To forget the past is not only to have amnesia about where we came from but about who we are…

These are the thoughts of renowned South African author Zakes Mda in the forward of a new book Amagama Enkululeko!, which was compiled by Equal Education.

Amagama Enkululeko!, which is sub-titled Words For Freedom: Writing life under apartheid, was launched at the Book Lounge, in Roeland Street, on Wednesday August 10.

The book contains extracts from works of anti-apartheid activists and authors about life under aparthied.

Some of the authors in the book include Nat Nakasa, Richard Rive, Don Mattera, Zubeida Jaffer and Oswald Mtshali.

The image on the front cover was provided by activist and photographer Omar Badsha.

Equal Education is a community organisation advocating for quality and equality in the South African education system.

According to co-editor Daniel Sher, the biggest challenge in putting the book together was finding the literature as many of the works had been out of print. “We went to libraries, and looked in digital archives, in order to find more of the sorts of writing we were looking for.

“What we were looking for was also quite specific, in that it needed to be well-written, and it also needed to speak explicitly to social and political conditions of life under apartheid.

“It was sometimes difficult to find a piece of work which spoke specifically to certain historical times. So, for example, while it was easy to find writing about Sophiatown, it was much more difficult to find writing on the subject of women coming to the city from rural areas, or the subject of farm workers. It was also very difficult to track down all the rights holders in order to get copyright permission.”

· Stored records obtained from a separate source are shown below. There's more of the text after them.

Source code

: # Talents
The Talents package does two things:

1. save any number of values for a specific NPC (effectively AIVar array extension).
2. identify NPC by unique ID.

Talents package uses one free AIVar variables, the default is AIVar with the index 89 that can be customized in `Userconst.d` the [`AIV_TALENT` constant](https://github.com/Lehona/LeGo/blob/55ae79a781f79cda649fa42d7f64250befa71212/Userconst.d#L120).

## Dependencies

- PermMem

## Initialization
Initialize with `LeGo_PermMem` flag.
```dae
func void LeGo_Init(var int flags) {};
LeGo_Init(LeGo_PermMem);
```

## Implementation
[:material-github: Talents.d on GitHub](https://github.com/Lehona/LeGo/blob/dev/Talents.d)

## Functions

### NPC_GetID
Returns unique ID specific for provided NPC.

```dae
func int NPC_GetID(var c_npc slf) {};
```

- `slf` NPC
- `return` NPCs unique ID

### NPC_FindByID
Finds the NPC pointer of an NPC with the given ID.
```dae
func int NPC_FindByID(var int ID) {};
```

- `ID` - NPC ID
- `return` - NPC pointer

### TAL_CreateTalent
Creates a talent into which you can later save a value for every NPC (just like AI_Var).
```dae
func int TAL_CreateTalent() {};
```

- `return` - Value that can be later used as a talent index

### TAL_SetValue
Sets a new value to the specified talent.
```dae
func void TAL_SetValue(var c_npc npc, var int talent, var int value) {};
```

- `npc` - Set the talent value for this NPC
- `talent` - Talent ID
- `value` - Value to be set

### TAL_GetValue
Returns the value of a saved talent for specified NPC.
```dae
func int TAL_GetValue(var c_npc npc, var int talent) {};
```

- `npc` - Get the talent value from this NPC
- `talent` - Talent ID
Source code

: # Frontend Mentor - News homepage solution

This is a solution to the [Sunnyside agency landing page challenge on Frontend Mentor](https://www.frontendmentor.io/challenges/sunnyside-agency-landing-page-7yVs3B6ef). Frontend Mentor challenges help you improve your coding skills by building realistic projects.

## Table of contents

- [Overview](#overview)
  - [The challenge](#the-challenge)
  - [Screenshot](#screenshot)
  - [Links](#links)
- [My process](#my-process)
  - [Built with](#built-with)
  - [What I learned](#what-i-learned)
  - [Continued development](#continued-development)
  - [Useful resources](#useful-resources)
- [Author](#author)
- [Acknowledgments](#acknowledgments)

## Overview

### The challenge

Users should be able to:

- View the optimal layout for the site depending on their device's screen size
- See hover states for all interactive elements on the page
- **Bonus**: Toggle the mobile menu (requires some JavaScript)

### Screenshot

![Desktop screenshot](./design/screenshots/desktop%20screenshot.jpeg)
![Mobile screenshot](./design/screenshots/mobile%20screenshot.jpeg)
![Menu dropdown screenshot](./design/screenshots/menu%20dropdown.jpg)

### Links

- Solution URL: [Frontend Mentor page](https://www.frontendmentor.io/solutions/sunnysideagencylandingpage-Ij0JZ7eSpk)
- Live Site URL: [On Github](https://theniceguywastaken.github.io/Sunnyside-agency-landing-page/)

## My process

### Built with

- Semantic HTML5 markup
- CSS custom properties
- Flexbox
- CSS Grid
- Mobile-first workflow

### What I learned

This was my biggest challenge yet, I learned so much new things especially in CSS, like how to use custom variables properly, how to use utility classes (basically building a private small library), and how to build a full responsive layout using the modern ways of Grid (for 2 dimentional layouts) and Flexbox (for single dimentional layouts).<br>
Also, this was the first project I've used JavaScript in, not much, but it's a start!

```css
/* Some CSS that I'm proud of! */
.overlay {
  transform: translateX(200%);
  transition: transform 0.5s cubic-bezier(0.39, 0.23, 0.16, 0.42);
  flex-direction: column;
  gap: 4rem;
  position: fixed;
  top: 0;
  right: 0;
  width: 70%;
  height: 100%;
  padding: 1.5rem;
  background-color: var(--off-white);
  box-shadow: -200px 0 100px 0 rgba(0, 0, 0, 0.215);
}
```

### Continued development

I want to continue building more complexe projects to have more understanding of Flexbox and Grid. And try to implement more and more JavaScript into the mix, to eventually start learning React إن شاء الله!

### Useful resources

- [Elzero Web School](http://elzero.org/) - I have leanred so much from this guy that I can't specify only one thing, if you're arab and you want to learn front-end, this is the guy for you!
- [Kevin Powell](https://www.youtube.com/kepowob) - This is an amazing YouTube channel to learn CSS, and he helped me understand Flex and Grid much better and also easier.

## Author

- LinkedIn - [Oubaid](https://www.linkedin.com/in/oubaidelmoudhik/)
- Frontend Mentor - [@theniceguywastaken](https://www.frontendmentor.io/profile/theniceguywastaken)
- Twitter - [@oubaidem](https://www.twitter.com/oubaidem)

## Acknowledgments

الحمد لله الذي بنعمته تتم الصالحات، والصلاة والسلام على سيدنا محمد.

Mr Sher said he hoped the book would end up in classrooms all around the country. They aimed to shine a spotlight on authors that had been banned or “swept under the carpet” during apartheid. Mr Sher added: “We hope that when learners in high school read this book, they will be captivated and enjoy it.”

The Observatory resident add-ed: “We also hope that it will encourage an understanding of history which focuses on ordinary people, and looks at the ways they responded to big events in history and how their personal lives were interwoven with these larger events.”

The book came out of Equal Education’s reading groups there, so in that sense the inspiration came from Equalisers, the high school members of EE. It was also motivated by an appreciation of South African history and literature, and a desire to make this more accessible.

“The book includes more South African history than most learners get to study in school, for example the Rural Revolts of the late 1950s, so in that sense we hope to broaden this knowledge. We also want the book to help restore the heritage of these black writers, which is not nearly widely known or appreciated.

“In our own work, we hope that the book will help to encourage activism, and link today’s activism to historical activism,” said Mr Sher.

The general secretary of Equal Education, Tshepo Motsepe, said at the launch that times are changing and they are changing fast. However, he said it was vital to recognise the contribution that these authors played. He said because of the country’s history “there is a vast amount of work that is sitting somewhere collecting dust. And no one is paying it attention”.

“We need to start talking about some of these people (some dead, some still alive) who have contributed greatly to this democracy. By just taking a pen and paper, sitting down and documenting the contribution to the struggle for liberation.”

He said that we needed to ask simple but difficult questions about why these authors didn’t feature in the classrooms. “Those who are saying we should not tamper with the current curriculum, we need to question that, while there are people who have written extensively about South Africa and about the lived experiences. That is something that we need to treasure and we need to put this into classrooms. These are some of the prolific writers that apartheid set up an institution to make sure their work never saw the day of light.” Loosely, translated, the book title means words for freedom, but to those at Equal Education, it means so much more.

Anti-apartheid activist Dinga Sikwebu was also at the launch. He said that he longed for a situation where books like this one made their way to classrooms. He said that he gave the book to his two daughters to read and review. One of the things he says his daughter picked up was that they weren’t taught about the wives of the migrant workers at school. He said “the erasure of women” was an important thing to fix.

According to Zakes Mda in his forward: “Like all members of the human race we are today because of who we were yesterday. We have been shaped by our past for better or for worse. Our identities are tied in with our individual and collective memory. We are often reminded of the saying: ‘you will not know where you are going unless you know where you came from’.

“Forgetting the past would be forgetting the legacy the writers in this collection have bequeathed us, and indeed all other legacies that have shaped our humanity.”